▶ _Data provided_
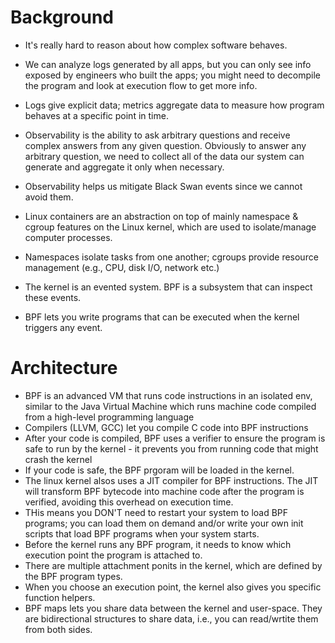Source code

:# Background
- It's really hard to reason about how complex software behaves.
- We can analyze logs generated by all apps, but you can only see info exposed by engineers who built the apps; you might need to decompile the program and look at execution flow to get more info.
- Logs give explicit data; metrics aggregate data to measure how program behaves at a specific point in time.
- Observability is the ability to ask arbitrary questions and receive complex answers from any given question. Obviously to answer any arbitrary question, we need to collect all of the data our system can generate and aggregate it only when necessary.
- Observability helps us mitigate Black Swan events since we cannot avoid them.

- Linux containers are an abstraction on top of mainly namespace & cgroup features on the Linux kernel, which are used to isolate/manage computer processes.
- Namespaces isolate tasks from one another; cgroups provide resource management (e.g., CPU, disk I/O, network etc.)

- The kernel is an evented system. BPF is a subsystem that can inspect these events.
- BPF lets you write programs that can be executed when the kernel triggers any event.

# Architecture
- BPF is an advanced VM that runs code instructions in an isolated env, similar to the Java Virtual Machine which runs machine code compiled from a high-level programming language
- Compilers (LLVM, GCC) let you compile C code into BPF instructions
- After your code is compiled, BPF uses a verifier to ensure the program is safe to run by the kernel - it prevents you from running code that might crash the kernel
- If your code is safe, the BPF prgoram will be loaded in the kernel.
- The linux kernel alsos uses a JIT compiler for BPF instructions. The JIT will transform BPF bytecode into machine code after the program is verified, avoiding this overhead on execution time.
- THis means you DON'T need to restart your system to load BPF programs; you can load them on demand and/or write your own init scripts that load BPF programs when your system starts.
- Before the kernel runs any BPF program, it needs to know which execution point the program is attached to.
- There are multiple attachment ponits in the kernel, which are defined by the BPF program types.
- When you choose an execution point, the kernel also gives you specific function helpers.
- BPF maps lets you share data between the kernel and user-space. They are bidirectional structures to share data, i.e., you can read/wrtite them from both sides.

▶ _Exercise prompt_
Pull out all lines of the data with the string "only".

▶ _Written solution_
- We can analyze logs generated by all apps, but you can only see info exposed by engineers who built the apps; you might need to decompile the program and look at execution flow to get more info.
- Observability is the ability to ask arbitrary questions and receive complex answers from any given question. Obviously to answer any arbitrary question, we need to collect all of the data our system can generate and aggregate it only when necessary.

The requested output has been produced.